Darüber hinaus fehlen KI-Anwendungen momentan die Empathie und emotionale Intelligenz, die beispielsweise nötig wären, um Stimmungsbilder zu interpretieren oder zwischenmenschliche Beziehungen zu verstehen. Alles, was damit zu tun hat – seien es Kunden-Pitches oder Personalgespräche – wird bis auf Weiteres Aufgabe des Menschen bleiben. Gleiches gilt für strategische Weichenstellungen oder größere Geschäftsentscheidungen; schließlich können Algorithmen zwar Daten für die Entscheidungsfindung liefern, aber keine Verantwortung übernehmen.

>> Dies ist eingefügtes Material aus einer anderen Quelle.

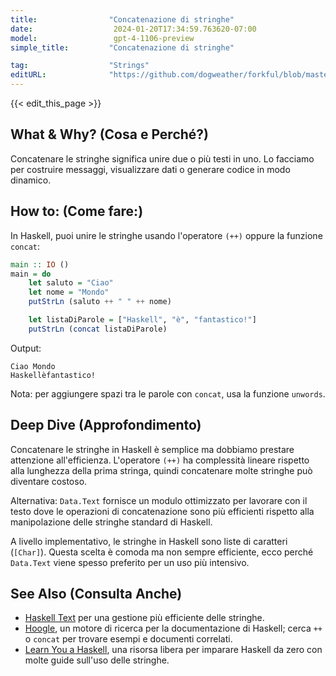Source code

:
 ```yaml
---
title:                "Concatenazione di stringhe"
date:                  2024-01-20T17:34:59.763620-07:00
model:                 gpt-4-1106-preview
simple_title:         "Concatenazione di stringhe"

tag:                  "Strings"
editURL:              "https://github.com/dogweather/forkful/blob/master/content/it/haskell/concatenating-strings.md"
---
```


{{< edit_this_page >}}

## What & Why? (Cosa e Perché?)
Concatenare le stringhe significa unire due o più testi in uno. Lo facciamo per costruire messaggi, visualizzare dati o generare codice in modo dinamico.

## How to: (Come fare:)
In Haskell, puoi unire le stringhe usando l'operatore `(++)` oppure la funzione `concat`:

```haskell
main :: IO ()
main = do
    let saluto = "Ciao"
    let nome = "Mondo"
    putStrLn (saluto ++ " " ++ nome)

    let listaDiParole = ["Haskell", "è", "fantastico!"]
    putStrLn (concat listaDiParole)
```

Output:
```
Ciao Mondo
Haskellèfantastico!
```

Nota: per aggiungere spazi tra le parole con `concat`, usa la funzione `unwords`.

## Deep Dive (Approfondimento)
Concatenare le stringhe in Haskell è semplice ma dobbiamo prestare attenzione all'efficienza. L'operatore `(++)` ha complessità lineare rispetto alla lunghezza della prima stringa, quindi concatenare molte stringhe può diventare costoso.

Alternativa: `Data.Text` fornisce un modulo ottimizzato per lavorare con il testo dove le operazioni di concatenazione sono più efficienti rispetto alla manipolazione delle stringhe standard di Haskell.

A livello implementativo, le stringhe in Haskell sono liste di caratteri (`[Char]`). Questa scelta è comoda ma non sempre efficiente, ecco perché `Data.Text` viene spesso preferito per un uso più intensivo.

## See Also (Consulta Anche)
- [Haskell Text](https://hackage.haskell.org/package/text-1.2.4.1/docs/Data-Text.html) per una gestione più efficiente delle stringhe.
- [Hoogle](https://hoogle.haskell.org/), un motore di ricerca per la documentazione di Haskell; cerca `++` o `concat` per trovare esempi e documenti correlati.
- [Learn You a Haskell](http://learnyouahaskell.com/), una risorsa libera per imparare Haskell da zero con molte guide sull'uso delle stringhe.
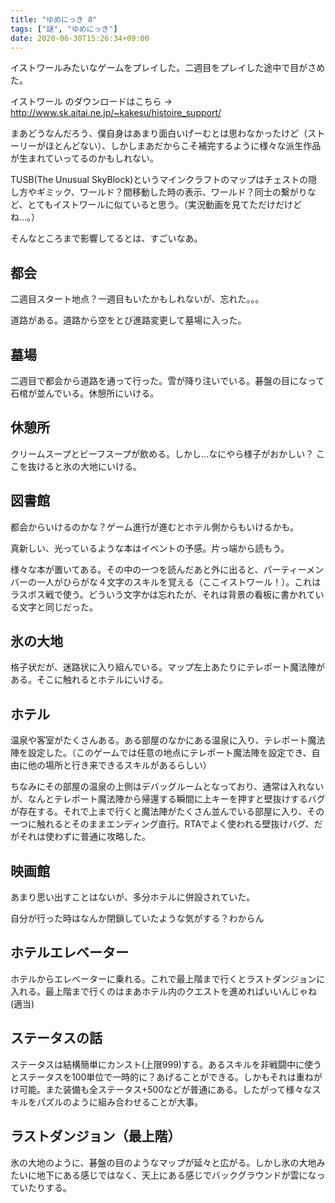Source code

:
 ```yaml
---
title: "ゆめにっき 8"
tags: ["謎", "ゆめにっき"]
date: 2020-06-30T15:26:34+09:00
---
```


イストワールみたいなゲームをプレイした。二週目をプレイした途中で目がさめた。

イストワール のダウンロードはこちら → <http://www.sk.aitai.ne.jp/~kakesu/histoire_support/>

まあどうなんだろう、僕自身はあまり面白いげーむとは思わなかったけど（ストーリーがほとんどない）、しかしまあだからこそ補完するように様々な派生作品が生まれていってるのかもしれない。

TUSB(The Unusual SkyBlock)というマインクラフトのマップはチェストの隠し方やギミック、ワールド？間移動した時の表示、ワールド？同士の繋がりなど、とてもイストワールに似ていると思う。（実況動画を見てただけだけどね…。）

そんなところまで影響してるとは、すごいなあ。

## 都会

二週目スタート地点？一週目もいたかもしれないが、忘れた。。。

道路がある。道路から空をとび進路変更して墓場に入った。

## 墓場

二週目で都会から道路を通って行った。雪が降り注いでいる。碁盤の目になって石棺が並んでいる。休憩所にいける。

## 休憩所

クリームスープとビーフスープが飲める。しかし…なにやら様子がおかしい？
ここを抜けると氷の大地にいける。

## 図書館

都会からいけるのかな？ゲーム進行が進むとホテル側からもいけるかも。

真新しい、光っているような本はイベントの予感。片っ端から読もう。

様々な本が置いてある。その中の一つを読んだあと外に出ると、パーティーメンバーの一人がひらがな４文字のスキルを覚える（ここイストワール！）。これはラスボス戦で使う。どういう文字かは忘れたが、それは背景の看板に書かれている文字と同じだった。

## 氷の大地

格子状だが、迷路状に入り組んでいる。マップ左上あたりにテレポート魔法陣がある。そこに触れるとホテルにいける。

## ホテル

温泉や客室がたくさんある。ある部屋のなかにある温泉に入り、テレポート魔法陣を設定した。（このゲームでは任意の地点にテレポート魔法陣を設定でき、自由に他の場所と行き来できるスキルがあるらしい）

ちなみにその部屋の温泉の上側はデバッグルームとなっており、通常は入れないが、なんとテレポート魔法陣から帰還する瞬間に上キーを押すと壁抜けするバグが存在する。それで上まで行くと魔法陣がたくさん並んでいる部屋に入り、その一つに触れるとそのままエンディング直行。RTAでよく使われる壁抜けバグ、だがそれは使わずに普通に攻略した。

## 映画館

あまり思い出すことはないが、多分ホテルに併設されていた。

自分が行った時はなんか閉鎖していたような気がする？わからん

## ホテルエレベーター

ホテルからエレベーターに乗れる。これで最上階まで行くとラストダンジョンに入れる。最上階まで行くのはまあホテル内のクエストを進めればいいんじゃね(適当)

## ステータスの話

ステータスは結構簡単にカンスト(上限999)する。あるスキルを非戦闘中に使うとステータスを100単位で一時的に？あげることができる。しかもそれは重ねがけ可能。また装備も全ステータス+500などが普通にある。したがって様々なスキルをパズルのように組み合わせることが大事。

## ラストダンジョン（最上階）

氷の大地のように、碁盤の目のようなマップが延々と広がる。しかし氷の大地みたいに地下にある感じではなく、天上にある感じでバックグラウンドが雲になっていたりする。
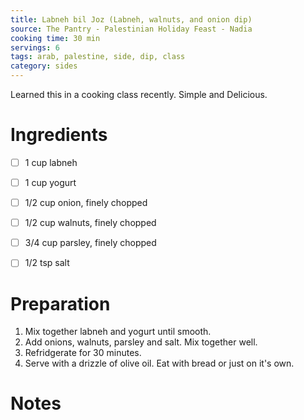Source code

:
 ```yaml
---
title: Labneh bil Joz (Labneh, walnuts, and onion dip)
source: The Pantry - Palestinian Holiday Feast - Nadia
cooking time: 30 min
servings: 6
tags: arab, palestine, side, dip, class
category: sides
---
```


Learned this in a cooking class recently. Simple and Delicious.

Ingredients
===========

* [ ] 1 cup labneh
* [ ] 1 cup yogurt
* [ ] 1/2 cup onion, finely chopped
* [ ] 1/2 cup walnuts, finely chopped
* [ ] 3/4 cup parsley, finely chopped
* [ ] 1/2 tsp salt


Preparation
===========
1. Mix together labneh and yogurt until smooth.
2. Add onions, walnuts, parsley and salt. Mix together well.
3. Refridgerate for 30 minutes. 
4. Serve with a drizzle of olive oil. Eat with bread or just on it's own.

Notes
=====

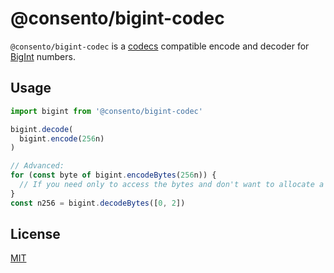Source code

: # @consento/bigint-codec

`@consento/bigint-codec` is a [codecs][codecs] compatible encode and decoder for [BigInt][bigint] numbers.

[codecs]: (https://github.com/mafintosh/codecs)
[bigint]: https://developer.mozilla.org/en-US/docs/Web/JavaScript/Reference/Global_Objects/BigInt

## Usage

```javascript
import bigint from '@consento/bigint-codec'

bigint.decode(
  bigint.encode(256n)
)

// Advanced:
for (const byte of bigint.encodeBytes(256n)) {
  // If you need only to access the bytes and don't want to allocate a full ByteArray
}
const n256 = bigint.decodeBytes([0, 2])
```

## License

[MIT](./LICENSE)
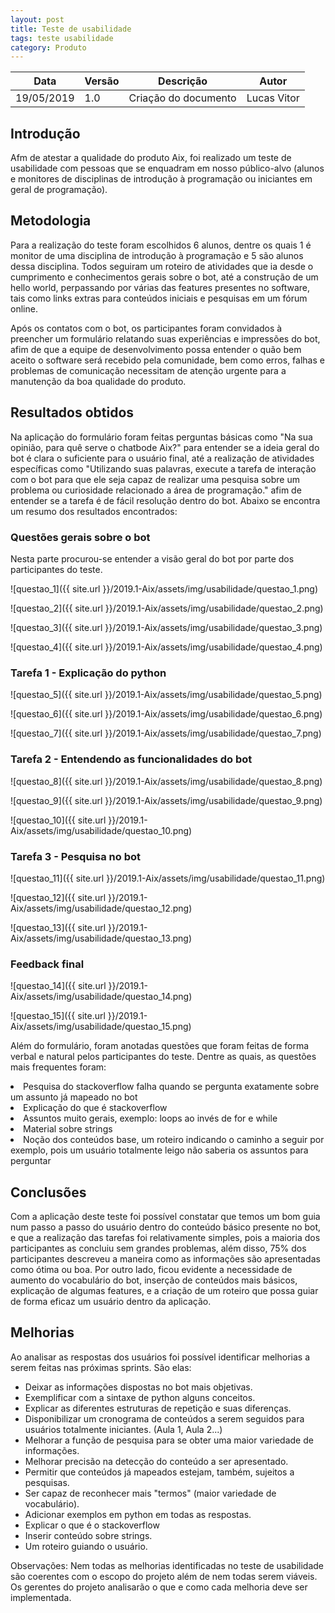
 ```yaml
---
layout: post
title: Teste de usabilidade
tags: teste usabilidade 
category: Produto
---
```

|Data   |Versão   |Descrição   |Autor   |
|---|---|---|---|
|19/05/2019   | 1.0  |Criação do documento   |Lucas Vitor   |

## Introdução
Afm de atestar a qualidade do produto Aix, foi realizado um teste de usabilidade com pessoas que se enquadram em nosso público-alvo (alunos e monitores de disciplinas de introdução à programação ou iniciantes em geral de programação).

## Metodologia

Para a realização do teste foram escolhidos 6 alunos, dentre os quais 1 é monitor de uma disciplina de introdução à programação e 5 são alunos dessa disciplina. Todos seguiram um roteiro de atividades que ia desde o cumprimento e conhecimentos gerais sobre o bot, até a construção de um hello world, perpassando por várias das features presentes no software, tais como links extras para conteúdos iniciais e pesquisas em um fórum online.

Após os contatos com o bot, os participantes foram convidados à preencher um formulário relatando suas experiências e impressões do bot, afim de que a equipe de desenvolvimento possa entender o quão bem aceito o software será recebido pela comunidade, bem como erros, falhas e problemas de comunicação necessitam de atenção urgente para a manutenção da boa qualidade do produto.

## Resultados obtidos

Na aplicação do formulário foram feitas perguntas básicas como "Na sua opinião, para quê serve o chatbode Aix?" para entender se a ideia geral do bot é clara o suficiente para o usuário final, até a realização de atividades específicas como "Utilizando suas palavras, execute a tarefa de interação com o bot para que ele seja capaz de realizar uma pesquisa sobre um problema ou curiosidade relacionado a área de programação." afim de entender se a tarefa é de fácil resolução dentro do bot. Abaixo se encontra um resumo dos resultados encontrados:

### Questões gerais sobre o bot

Nesta parte procurou-se entender a visão geral do bot por parte dos participantes do teste.

![questao_1]({{ site.url }}/2019.1-Aix/assets/img/usabilidade/questao_1.png)

![questao_2]({{ site.url }}/2019.1-Aix/assets/img/usabilidade/questao_2.png)

![questao_3]({{ site.url }}/2019.1-Aix/assets/img/usabilidade/questao_3.png)

![questao_4]({{ site.url }}/2019.1-Aix/assets/img/usabilidade/questao_4.png)

### Tarefa 1 - Explicação do python

![questao_5]({{ site.url }}/2019.1-Aix/assets/img/usabilidade/questao_5.png)

![questao_6]({{ site.url }}/2019.1-Aix/assets/img/usabilidade/questao_6.png)

![questao_7]({{ site.url }}/2019.1-Aix/assets/img/usabilidade/questao_7.png)

### Tarefa 2 - Entendendo as funcionalidades do bot

![questao_8]({{ site.url }}/2019.1-Aix/assets/img/usabilidade/questao_8.png)

![questao_9]({{ site.url }}/2019.1-Aix/assets/img/usabilidade/questao_9.png)

![questao_10]({{ site.url }}/2019.1-Aix/assets/img/usabilidade/questao_10.png)

### Tarefa 3 - Pesquisa no bot

![questao_11]({{ site.url }}/2019.1-Aix/assets/img/usabilidade/questao_11.png)

![questao_12]({{ site.url }}/2019.1-Aix/assets/img/usabilidade/questao_12.png)

![questao_13]({{ site.url }}/2019.1-Aix/assets/img/usabilidade/questao_13.png)

### Feedback final

![questao_14]({{ site.url }}/2019.1-Aix/assets/img/usabilidade/questao_14.png)

![questao_15]({{ site.url }}/2019.1-Aix/assets/img/usabilidade/questao_15.png)

Além do formulário, foram anotadas questões que foram feitas de forma verbal e natural pelos participantes do teste. Dentre as quais, as questões mais frequentes foram:

<li>Pesquisa do stackoverflow falha quando se pergunta exatamente sobre um assunto já mapeado no bot</li>

<li>Explicação do que é stackoverflow</li>

<li>Assuntos muito gerais, exemplo: loops ao invés de for e while</li>

<li>Material sobre strings</li>

<li>Noção dos conteúdos base, um roteiro indicando o caminho a seguir por exemplo, pois um usuário totalmente leigo não saberia os assuntos para perguntar</li>

## Conclusões

Com a aplicação deste teste foi possível constatar que temos um bom guia num passo a passo do usuário dentro do conteúdo básico presente no bot, e que a realização das tarefas foi relativamente simples, pois a maioria dos participantes as concluiu sem grandes problemas, além disso, 75% dos participantes descreveu a maneira como as informações são apresentadas como ótima ou boa. Por outro lado, ficou evidente a necessidade de aumento do vocabulário do bot, inserção de conteúdos mais básicos, explicação de algumas features, e a criação de um roteiro que possa guiar de forma eficaz um usuário dentro da aplicação.

## Melhorias

Ao analisar as respostas dos usuários foi possível identificar melhorias a serem feitas nas próximas sprints. São elas:

- Deixar as informações dispostas no bot mais objetivas.
- Exemplificar com a sintaxe de python alguns conceitos.
- Explicar as diferentes estruturas de repetição e suas diferenças.
- Disponibilizar um cronograma de conteúdos a serem seguidos para usuários totalmente iniciantes. (Aula 1, Aula 2...)
- Melhorar a função de pesquisa para se obter uma maior variedade de informações.
- Melhorar precisão na detecção do conteúdo a ser apresentado.
- Permitir que conteúdos já mapeados estejam, também, sujeitos a pesquisas.
- Ser capaz de reconhecer mais "termos" (maior variedade de vocabulário).
- Adicionar exemplos em python em todas as respostas.
- Explicar o que é o stackoverflow
- Inserir conteúdo sobre strings.
- Um roteiro guiando o usuário.

Observações: Nem todas as melhorias identificadas no teste de usabilidade são coerentes com o escopo do projeto além de nem todas serem viáveis. Os gerentes do projeto analisarão o que e como cada melhoria deve ser implementada.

Die Komplexität der menschlichen Umwelt und die zwischenmenschliche Interaktion lassen sich technologisch schlicht noch nicht abbilden.
Gefragt sind Empathie, Kreativität und analytisches Denken
IT-Experten werden also auch künftig gefragt sein. Doch es ist zu erwarten, dass sich ihre Aufgaben und die damit verbundenen Anforderungen durch die wachsenden Einsatzmöglichkeiten von KI immer wieder verändern werden. Unternehmen sollten daher eine Kultur des Lernens etablieren, die regelmäßige Weiterbildungen ermöglicht und fördert. Eine grundsätzliche Bereitschaft zu lebenslangem Lernen hilft IT-Fachkräften dabei, in ihren Bereichen fit zu bleiben und neue Technologien sinnvoll für sich zu nutzen.
Da sich der Fokus des Arbeitens mit der zunehmenden Automatisierung repetitiver Routineaufgaben immer mehr hin zu strategischen, kreativen und sozialen Aufgaben verschiebt, werden Empathie, analytisches Denkvermögen und Kreativität wichtige Kompetenzen bleiben. Schließlich wird es immer stärker darum gehen, sich in Probleme hineinversetzen zu können, die richtigen Fragen zu stellen und auf diese Weise passende Lösungsansätze zu finden. KI-Anwendungen können dabei ein Schlüsselelement sein. Doch zu entscheiden wie, wann und mit welchem Zweck sie am besten einzusetzen sind, bleibt Aufgabe des Menschen.